そのルビーはと言えば、サファイアが仕入れてきた鍋を使い(「売れなくなってまう!」とサファイアは止めたが、
他に調理道具もなかったので泣く泣く使うハメになった)、朝食の用意を整えていた。
何が入っているのかも分からないが、美味しそうなみそ汁の匂いがサファイアの腹の虫を鳴かせる。
「おはよーさん、ルビー。 美味そうやな、それ。」
「らぁいちゅう〜♪」
「ん。」
コップにみそ汁を注ぐと、ルビーはサファイアにそれを手渡した。
よく判らない草やらなにやら浮いているが、食べられないわけではなさそうだ。
現に、小さな皿に水たまりを作っている同じ食品を D(ディー)が美味しそうにチロチロとなめている。
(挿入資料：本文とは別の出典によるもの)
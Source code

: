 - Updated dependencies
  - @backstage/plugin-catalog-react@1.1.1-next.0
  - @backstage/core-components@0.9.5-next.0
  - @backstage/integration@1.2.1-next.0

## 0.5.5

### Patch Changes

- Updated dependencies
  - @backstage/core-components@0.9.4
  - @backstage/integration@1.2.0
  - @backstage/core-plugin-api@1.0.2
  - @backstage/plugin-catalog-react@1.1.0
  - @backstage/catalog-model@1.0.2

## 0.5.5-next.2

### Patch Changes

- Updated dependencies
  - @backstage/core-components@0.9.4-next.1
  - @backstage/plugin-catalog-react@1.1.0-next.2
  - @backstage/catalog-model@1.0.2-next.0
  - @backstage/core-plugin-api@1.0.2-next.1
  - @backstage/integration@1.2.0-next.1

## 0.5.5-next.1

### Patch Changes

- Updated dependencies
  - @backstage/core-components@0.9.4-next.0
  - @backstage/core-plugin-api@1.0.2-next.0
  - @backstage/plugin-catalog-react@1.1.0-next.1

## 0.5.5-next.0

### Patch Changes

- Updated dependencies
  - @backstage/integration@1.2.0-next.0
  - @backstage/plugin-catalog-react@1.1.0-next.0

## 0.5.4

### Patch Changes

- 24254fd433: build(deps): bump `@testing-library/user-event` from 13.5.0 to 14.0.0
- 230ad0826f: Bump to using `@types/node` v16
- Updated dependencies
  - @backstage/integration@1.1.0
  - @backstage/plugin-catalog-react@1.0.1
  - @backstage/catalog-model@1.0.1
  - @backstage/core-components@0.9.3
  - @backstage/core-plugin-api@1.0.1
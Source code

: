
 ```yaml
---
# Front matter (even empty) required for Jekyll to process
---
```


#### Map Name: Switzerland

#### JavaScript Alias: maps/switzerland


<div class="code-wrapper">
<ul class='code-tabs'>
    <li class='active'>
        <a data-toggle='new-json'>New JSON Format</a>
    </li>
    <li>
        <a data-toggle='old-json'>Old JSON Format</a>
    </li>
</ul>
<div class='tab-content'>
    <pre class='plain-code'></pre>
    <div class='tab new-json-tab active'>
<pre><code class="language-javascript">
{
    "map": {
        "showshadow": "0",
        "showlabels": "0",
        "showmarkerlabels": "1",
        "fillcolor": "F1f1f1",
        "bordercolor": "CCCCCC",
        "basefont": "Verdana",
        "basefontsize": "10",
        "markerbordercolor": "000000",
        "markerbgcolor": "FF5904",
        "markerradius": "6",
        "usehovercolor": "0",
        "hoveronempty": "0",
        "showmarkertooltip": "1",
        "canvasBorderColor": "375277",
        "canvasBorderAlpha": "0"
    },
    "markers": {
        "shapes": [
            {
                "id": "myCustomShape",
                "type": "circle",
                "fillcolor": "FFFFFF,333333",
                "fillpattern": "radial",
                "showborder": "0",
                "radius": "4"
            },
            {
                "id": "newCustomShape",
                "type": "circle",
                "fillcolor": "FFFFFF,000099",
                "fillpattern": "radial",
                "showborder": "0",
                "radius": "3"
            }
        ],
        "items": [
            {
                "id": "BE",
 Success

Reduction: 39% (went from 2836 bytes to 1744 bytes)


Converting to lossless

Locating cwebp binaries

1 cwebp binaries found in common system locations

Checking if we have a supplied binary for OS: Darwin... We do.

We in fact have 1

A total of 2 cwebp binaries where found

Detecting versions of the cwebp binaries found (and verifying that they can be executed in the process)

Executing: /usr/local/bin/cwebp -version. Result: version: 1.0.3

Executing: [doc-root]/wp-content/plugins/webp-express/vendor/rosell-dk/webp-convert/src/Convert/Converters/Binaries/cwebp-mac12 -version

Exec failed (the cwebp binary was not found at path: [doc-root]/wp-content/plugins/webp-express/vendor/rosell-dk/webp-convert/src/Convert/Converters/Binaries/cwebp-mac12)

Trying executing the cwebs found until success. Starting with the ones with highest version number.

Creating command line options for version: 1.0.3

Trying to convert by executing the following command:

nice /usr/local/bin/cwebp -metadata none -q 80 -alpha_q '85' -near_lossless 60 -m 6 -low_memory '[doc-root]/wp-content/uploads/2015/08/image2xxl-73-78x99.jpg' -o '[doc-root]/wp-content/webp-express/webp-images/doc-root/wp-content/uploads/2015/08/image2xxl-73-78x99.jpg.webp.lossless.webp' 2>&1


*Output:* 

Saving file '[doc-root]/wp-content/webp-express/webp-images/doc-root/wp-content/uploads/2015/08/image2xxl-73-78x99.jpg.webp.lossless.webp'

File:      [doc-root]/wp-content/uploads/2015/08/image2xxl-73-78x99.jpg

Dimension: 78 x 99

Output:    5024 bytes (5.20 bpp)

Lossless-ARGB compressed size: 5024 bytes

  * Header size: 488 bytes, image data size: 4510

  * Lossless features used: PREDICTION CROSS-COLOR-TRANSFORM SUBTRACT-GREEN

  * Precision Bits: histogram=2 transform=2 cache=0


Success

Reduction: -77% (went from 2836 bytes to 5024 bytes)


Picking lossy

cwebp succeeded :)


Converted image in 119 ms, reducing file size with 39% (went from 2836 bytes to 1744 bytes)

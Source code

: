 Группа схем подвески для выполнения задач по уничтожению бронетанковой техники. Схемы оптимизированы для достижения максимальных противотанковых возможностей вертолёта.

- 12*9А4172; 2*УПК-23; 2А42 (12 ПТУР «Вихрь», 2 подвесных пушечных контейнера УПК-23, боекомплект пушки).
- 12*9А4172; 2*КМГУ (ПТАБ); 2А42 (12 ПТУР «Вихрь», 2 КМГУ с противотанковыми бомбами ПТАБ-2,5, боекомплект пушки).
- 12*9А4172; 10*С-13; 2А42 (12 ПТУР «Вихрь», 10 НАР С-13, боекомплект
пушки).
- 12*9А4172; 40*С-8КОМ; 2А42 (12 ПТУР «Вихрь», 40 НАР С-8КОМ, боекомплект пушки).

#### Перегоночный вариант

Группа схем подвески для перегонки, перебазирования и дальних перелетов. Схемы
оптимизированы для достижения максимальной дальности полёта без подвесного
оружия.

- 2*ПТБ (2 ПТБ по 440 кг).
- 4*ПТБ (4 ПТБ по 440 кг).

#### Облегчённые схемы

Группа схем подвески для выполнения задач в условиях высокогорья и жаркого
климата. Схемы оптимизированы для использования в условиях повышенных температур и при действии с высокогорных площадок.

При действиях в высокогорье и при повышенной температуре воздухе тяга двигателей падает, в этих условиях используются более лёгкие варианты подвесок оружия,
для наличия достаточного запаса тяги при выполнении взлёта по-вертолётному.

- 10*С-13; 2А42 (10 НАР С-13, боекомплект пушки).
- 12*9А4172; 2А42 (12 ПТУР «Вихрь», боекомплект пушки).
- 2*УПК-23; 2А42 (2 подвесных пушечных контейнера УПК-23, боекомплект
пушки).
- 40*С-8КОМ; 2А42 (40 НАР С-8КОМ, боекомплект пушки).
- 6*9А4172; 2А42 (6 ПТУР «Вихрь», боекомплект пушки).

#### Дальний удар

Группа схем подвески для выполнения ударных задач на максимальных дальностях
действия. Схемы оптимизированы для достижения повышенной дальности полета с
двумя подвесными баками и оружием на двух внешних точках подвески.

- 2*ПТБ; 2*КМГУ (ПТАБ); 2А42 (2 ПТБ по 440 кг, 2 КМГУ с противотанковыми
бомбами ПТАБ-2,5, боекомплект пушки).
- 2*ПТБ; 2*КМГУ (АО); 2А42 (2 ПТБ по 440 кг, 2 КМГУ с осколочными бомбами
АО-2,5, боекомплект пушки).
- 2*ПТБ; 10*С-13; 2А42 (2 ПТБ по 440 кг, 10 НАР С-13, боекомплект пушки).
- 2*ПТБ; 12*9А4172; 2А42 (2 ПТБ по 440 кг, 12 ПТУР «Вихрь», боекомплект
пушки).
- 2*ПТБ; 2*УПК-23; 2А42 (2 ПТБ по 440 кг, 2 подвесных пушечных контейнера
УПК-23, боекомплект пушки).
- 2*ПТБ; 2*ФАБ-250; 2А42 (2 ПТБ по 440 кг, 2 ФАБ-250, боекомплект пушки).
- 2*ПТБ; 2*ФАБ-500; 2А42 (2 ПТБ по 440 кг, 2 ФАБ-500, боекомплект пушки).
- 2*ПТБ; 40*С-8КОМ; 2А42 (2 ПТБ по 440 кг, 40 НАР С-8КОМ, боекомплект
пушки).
朝食を済ませ、ルビーのポケナビを頼りに2人で次の目的地、えんとつ山の山頂を目指す。



歩くこと、7時間。

足のマメなど、とっくにつぶれていて、足の裏はばんそうこうだらけ。
慣れない夜更かしもたたり、体力的には限界に達していた。
それでも到着する『えんとつ山』の頂上、もっと上が見えない、というわけではないのだが、
怒号(どごう)のような騒ぎ声が聞こえるだけ、目的地の近さが感じられる。
「・・・・・・も、ちぃっとやな。」
鼻先を流れる汗を手で拭い、サファイアは騒がしい方に目を向けた。
声をもらした直後、肩をとんとん、と指先で叩かれる。 もちろん、そんなことをするのは今のところ1人しかいない。
「なんやねん、ルビー?
 人がせっかく意気込んでるっちゅうに・・・・・・」
ルビーは何も言わず、サファイアの反対方向を指差した。 その先では、たっぷりとホコリをかぶったロープウェーの終点が
バリバリと営業している。
ほぼ丸1日に渡った山登りで疲れ果てた頭で、サファイアはそれがどういうことかじっくりと考える。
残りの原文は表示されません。